▽

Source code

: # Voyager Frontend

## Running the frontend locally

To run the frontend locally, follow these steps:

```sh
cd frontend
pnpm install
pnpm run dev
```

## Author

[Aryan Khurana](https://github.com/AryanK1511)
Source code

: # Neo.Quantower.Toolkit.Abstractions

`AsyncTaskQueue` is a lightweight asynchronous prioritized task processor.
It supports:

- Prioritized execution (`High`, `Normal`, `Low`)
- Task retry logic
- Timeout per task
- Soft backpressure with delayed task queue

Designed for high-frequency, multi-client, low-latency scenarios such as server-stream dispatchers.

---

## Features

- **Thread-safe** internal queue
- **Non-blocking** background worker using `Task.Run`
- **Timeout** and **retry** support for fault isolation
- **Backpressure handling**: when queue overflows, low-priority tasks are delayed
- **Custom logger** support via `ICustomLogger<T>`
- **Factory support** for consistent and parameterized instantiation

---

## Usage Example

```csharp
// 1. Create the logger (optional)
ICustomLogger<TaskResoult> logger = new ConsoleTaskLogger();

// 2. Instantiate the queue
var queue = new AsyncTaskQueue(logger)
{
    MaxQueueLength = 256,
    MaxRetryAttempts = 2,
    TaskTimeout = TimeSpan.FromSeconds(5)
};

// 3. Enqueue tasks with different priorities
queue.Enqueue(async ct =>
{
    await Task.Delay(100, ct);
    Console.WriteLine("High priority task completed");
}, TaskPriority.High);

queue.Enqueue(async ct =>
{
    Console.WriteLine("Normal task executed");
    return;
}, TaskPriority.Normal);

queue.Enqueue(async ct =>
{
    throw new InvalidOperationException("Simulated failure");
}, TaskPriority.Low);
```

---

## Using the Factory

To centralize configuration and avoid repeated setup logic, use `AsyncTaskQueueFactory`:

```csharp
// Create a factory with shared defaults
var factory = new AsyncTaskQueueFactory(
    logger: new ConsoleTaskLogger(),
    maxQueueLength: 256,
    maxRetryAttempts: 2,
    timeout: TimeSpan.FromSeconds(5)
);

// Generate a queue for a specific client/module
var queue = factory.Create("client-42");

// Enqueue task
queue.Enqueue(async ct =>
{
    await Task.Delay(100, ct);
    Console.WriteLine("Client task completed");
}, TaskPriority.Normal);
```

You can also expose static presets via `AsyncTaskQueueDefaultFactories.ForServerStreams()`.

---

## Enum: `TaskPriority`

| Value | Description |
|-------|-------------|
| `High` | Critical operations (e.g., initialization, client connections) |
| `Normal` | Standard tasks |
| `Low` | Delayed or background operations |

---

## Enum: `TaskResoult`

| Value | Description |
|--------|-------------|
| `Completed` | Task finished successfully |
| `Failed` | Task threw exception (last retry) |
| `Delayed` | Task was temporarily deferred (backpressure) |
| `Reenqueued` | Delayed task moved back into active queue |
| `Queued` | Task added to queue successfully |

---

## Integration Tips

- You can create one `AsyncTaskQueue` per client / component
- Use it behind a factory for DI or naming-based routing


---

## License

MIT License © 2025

△

What you need to do: Write out all the records above one more time, exactly.

Result:
Source code

: # Voyager Frontend

## Running the frontend locally

To run the frontend locally, follow these steps:

```sh
cd frontend
pnpm install
pnpm run dev
```

## Author

[Aryan Khurana](https://github.com/AryanK1511)
Source code

: # Neo.Quantower.Toolkit.Abstractions

`AsyncTaskQueue` is a lightweight asynchronous prioritized task processor.
It supports:

- Prioritized execution (`High`, `Normal`, `Low`)
- Task retry logic
- Timeout per task
- Soft backpressure with delayed task queue

Designed for high-frequency, multi-client, low-latency scenarios such as server-stream dispatchers.

---

## Features

- **Thread-safe** internal queue
- **Non-blocking** background worker using `Task.Run`
- **Timeout** and **retry** support for fault isolation
- **Backpressure handling**: when queue overflows, low-priority tasks are delayed
- **Custom logger** support via `ICustomLogger<T>`
- **Factory support** for consistent and parameterized instantiation

---

## Usage Example

```csharp
// 1. Create the logger (optional)
ICustomLogger<TaskResoult> logger = new ConsoleTaskLogger();

// 2. Instantiate the queue
var queue = new AsyncTaskQueue(logger)
{
    MaxQueueLength = 256,
    MaxRetryAttempts = 2,
    TaskTimeout = TimeSpan.FromSeconds(5)
};

// 3. Enqueue tasks with different priorities
queue.Enqueue(async ct =>
{
    await Task.Delay(100, ct);
    Console.WriteLine("High priority task completed");
}, TaskPriority.High);

queue.Enqueue(async ct =>
{
    Console.WriteLine("Normal task executed");
    return;
}, TaskPriority.Normal);

queue.Enqueue(async ct =>
{
    throw new InvalidOperationException("Simulated failure");
}, TaskPriority.Low);
```

---

## Using the Factory

To centralize configuration and avoid repeated setup logic, use `AsyncTaskQueueFactory`:

```csharp
// Create a factory with shared defaults
var factory = new AsyncTaskQueueFactory(
    logger: new ConsoleTaskLogger(),
    maxQueueLength: 256,
    maxRetryAttempts: 2,
    timeout: TimeSpan.FromSeconds(5)
);

// Generate a queue for a specific client/module
var queue = factory.Create("client-42");

// Enqueue task
queue.Enqueue(async ct =>
{
    await Task.Delay(100, ct);
    Console.WriteLine("Client task completed");
}, TaskPriority.Normal);
```

You can also expose static presets via `AsyncTaskQueueDefaultFactories.ForServerStreams()`.

---

## Enum: `TaskPriority`

| Value | Description |
|-------|-------------|
| `High` | Critical operations (e.g., initialization, client connections) |
| `Normal` | Standard tasks |
| `Low` | Delayed or background operations |

---

## Enum: `TaskResoult`

| Value | Description |
|--------|-------------|
| `Completed` | Task finished successfully |
| `Failed` | Task threw exception (last retry) |
| `Delayed` | Task was temporarily deferred (backpressure) |
| `Reenqueued` | Delayed task moved back into active queue |
| `Queued` | Task added to queue successfully |

---

## Integration Tips

- You can create one `AsyncTaskQueue` per client / component
- Use it behind a factory for DI or naming-based routing


---

## License

MIT License © 2025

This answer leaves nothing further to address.